There are currently informal schemes where residents in a particular street “keep an eye out” for each other. These can be simple courtesies such as helping with recycling bins and notifying each other of long absences such as holidays.
Cleveleys Methodists have a group of 25 to 30 community carers who each take responsibility for making regular contact with 4 to 5 homes of residents of all ages. They drop in a newsletter every month and visit them once per quarter.
The Neighbourhood Watch scheme for crime prevention, encourages householders to take responsibility for keeping and eye on other people's houses, and we seek something similar for vulnerable people. This could be achieved through neighbourly observation and with help from service providers such as postmen or milkmen.
There are currently 170 Neighbourhood Watch schemes operating in Wyre covering around 8000 homes. It should be possible to adapt them so that in addition to crime prevention they could be extended to watch out for vulnerable residents in extreme weather conditions.
Research has shown that street parties provide a rare opportunity for all generations to meet in their street for a day. These modest and very British events uniquely ensure that the full range of backgrounds in a community meet, as they are right outside residents’ doors.

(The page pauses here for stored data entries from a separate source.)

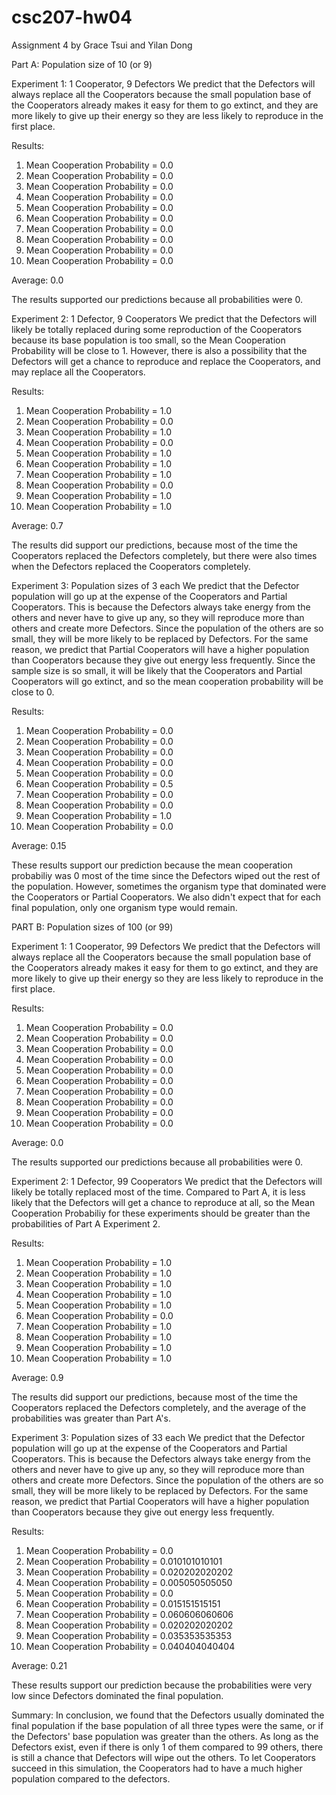 # csc207-hw04

Assignment 4 by Grace Tsui and Yilan Dong

Part A: Population size of 10 (or 9)

Experiment 1: 1 Cooperator, 9 Defectors
We predict that the Defectors will always replace all the Cooperators
because the small population base of the Cooperators already makes it easy
for them to go extinct, and they are more likely to give up their energy so
they are less likely to reproduce in the first place. 

Results:
1. Mean Cooperation Probability = 0.0
2. Mean Cooperation Probability = 0.0
3. Mean Cooperation Probability = 0.0
4. Mean Cooperation Probability = 0.0
5. Mean Cooperation Probability = 0.0
6. Mean Cooperation Probability = 0.0
7. Mean Cooperation Probability = 0.0
8. Mean Cooperation Probability = 0.0
9. Mean Cooperation Probability = 0.0
10. Mean Cooperation Probability = 0.0

Average: 0.0

The results supported our predictions because all probabilities were 0.


Experiment 2: 1 Defector, 9 Cooperators
We predict that the Defectors will likely be totally replaced during some
reproduction of the Cooperators because its base population is too small,
so the Mean Cooperation Probability will be close to 1. However, there is
also a possibility that the Defectors will get a chance to reproduce and
replace the Cooperators, and may replace all the Cooperators. 

Results:
1. Mean Cooperation Probability = 1.0
2. Mean Cooperation Probability = 0.0
3. Mean Cooperation Probability = 1.0
4. Mean Cooperation Probability = 0.0
5. Mean Cooperation Probability = 1.0
6. Mean Cooperation Probability = 1.0
7. Mean Cooperation Probability = 1.0
8. Mean Cooperation Probability = 0.0
9. Mean Cooperation Probability = 1.0
10. Mean Cooperation Probability = 1.0

Average: 0.7

The results did support our predictions, because most of the time the
Cooperators replaced the Defectors completely, but there were also times
when the Defectors replaced the Cooperators completely.


Experiment 3: Population sizes of 3 each
We predict that the Defector population will go up at the expense of the
Cooperators and Partial Cooperators. This is because the Defectors always
take energy from the others and never have to give up any, so they will
reproduce more than others and create more Defectors. Since the population
of the others are so small, they will be more likely to be replaced by
Defectors. For the same reason, we predict that Partial Cooperators will
have a higher population than Cooperators because they give out energy less
frequently. Since the sample size is so small, it will be likely that the
Cooperators and Partial Cooperators will go extinct, and so the mean
cooperation probability will be close to 0.

Results:
1. Mean Cooperation Probability = 0.0
2. Mean Cooperation Probability = 0.0
3. Mean Cooperation Probability = 0.0
4. Mean Cooperation Probability = 0.0
5. Mean Cooperation Probability = 0.0
6. Mean Cooperation Probability = 0.5
7. Mean Cooperation Probability = 0.0
8. Mean Cooperation Probability = 0.0
9. Mean Cooperation Probability = 1.0
10. Mean Cooperation Probability = 0.0

Average: 0.15

These results support our prediction because the mean cooperation
probabiliy was 0 most of the time since the Defectors wiped out the rest of
the population. However, sometimes the organism type that dominated were the
Cooperators or Partial Cooperators. We also didn't expect that for each
final population, only one organism type would remain. 


PART B: Population sizes of 100 (or 99)

Experiment 1: 1 Cooperator, 99 Defectors
We predict that the Defectors will always replace all the Cooperators
because the small population base of the Cooperators already makes it easy
for them to go extinct, and they are more likely to give up their energy so
they are less likely to reproduce in the first place. 

Results:
1. Mean Cooperation Probability = 0.0
2. Mean Cooperation Probability = 0.0
3. Mean Cooperation Probability = 0.0
4. Mean Cooperation Probability = 0.0
5. Mean Cooperation Probability = 0.0
6. Mean Cooperation Probability = 0.0
7. Mean Cooperation Probability = 0.0
8. Mean Cooperation Probability = 0.0
9. Mean Cooperation Probability = 0.0
10. Mean Cooperation Probability = 0.0

Average: 0.0

The results supported our predictions because all probabilities were 0.


Experiment 2: 1 Defector, 99  Cooperators
We predict that the Defectors will likely be totally replaced most of the
time. Compared to Part A, it is less likely that the Defectors will get a
chance to reproduce at all, so the Mean Cooperation Probabiliy for these
experiments should be greater than the probabilities of Part A Experiment
2. 

Results:
1. Mean Cooperation Probability = 1.0
2. Mean Cooperation Probability = 1.0
3. Mean Cooperation Probability = 1.0
4. Mean Cooperation Probability = 1.0
5. Mean Cooperation Probability = 1.0
6. Mean Cooperation Probability = 0.0
7. Mean Cooperation Probability = 1.0
8. Mean Cooperation Probability = 1.0
9. Mean Cooperation Probability = 1.0
10. Mean Cooperation Probability = 1.0

Average: 0.9

The results did support our predictions, because most of the time the
Cooperators replaced the Defectors completely, and the average of the
probabilities was greater than Part A's. 


Experiment 3: Population sizes of 33 each
We predict that the Defector population will go up at the expense of the
Cooperators and Partial Cooperators. This is because the Defectors always
take energy from the others and never have to give up any, so they will
reproduce more than others and create more Defectors. Since the population
of the others are so small, they will be more likely to be replaced by
Defectors. For the same reason, we predict that Partial Cooperators will
have a higher population than Cooperators because they give out energy less
frequently. 

Results:
1. Mean Cooperation Probability = 0.0
2. Mean Cooperation Probability = 0.010101010101
3. Mean Cooperation Probability = 0.020202020202
4. Mean Cooperation Probability = 0.005050505050
5. Mean Cooperation Probability = 0.0
6. Mean Cooperation Probability = 0.015151515151
7. Mean Cooperation Probability = 0.060606060606
8. Mean Cooperation Probability = 0.020202020202
9. Mean Cooperation Probability = 0.035353535353
10. Mean Cooperation Probability = 0.040404040404

Average: 0.21

These results support our prediction because the probabilities were very
low since Defectors dominated the final population.


Summary:
In conclusion, we found that the Defectors usually dominated the final
population if the base population of all three types were the same, or if
the Defectors' base population was greater than the others. As long as the
Defectors exist, even if there is only 1 of them compared to 99 others,
there is still a chance that Defectors will wipe out the others. To let
Cooperators succeed in this simulation, the Cooperators had to have a much
higher population compared to the defectors.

They provide an opportunity for residents to meet their neighbours and subsequently come on nodding terms with them
In recent times two national organisations, the Eden Project's Big Lunch and Street Alive have launched street parties as an annual event across the whole country.
There were street parties to celebrate Victoria's jubilee in 1887, George VI's Coronation in 1927, the Queens coronation in 1953, her jubilee in 1977 and Charles and Diana's wedding in 1981.
We have two further reasons in 2011 with the royal wedding and Fleetwood's 175th anniversary.
The powerful effect of street parties was shown recently when Street Alive helped to organise 19 new street parties in Bristol.They carried out post-event door step surveys and the results showed that 97% wanted the street party again and that residents had met an average of 8 new neighbours.
In Wandsworth local people who want to close a road for a street party or summer fete only have to complete one simple form thanks to help from the council.
The forum are currently in discussions with the Wyre Strategic Partnership and a number of churches as to how these ideas can be taken forward. They are very low cost but could lay the foundations for a lifeline when the extreme weather returns.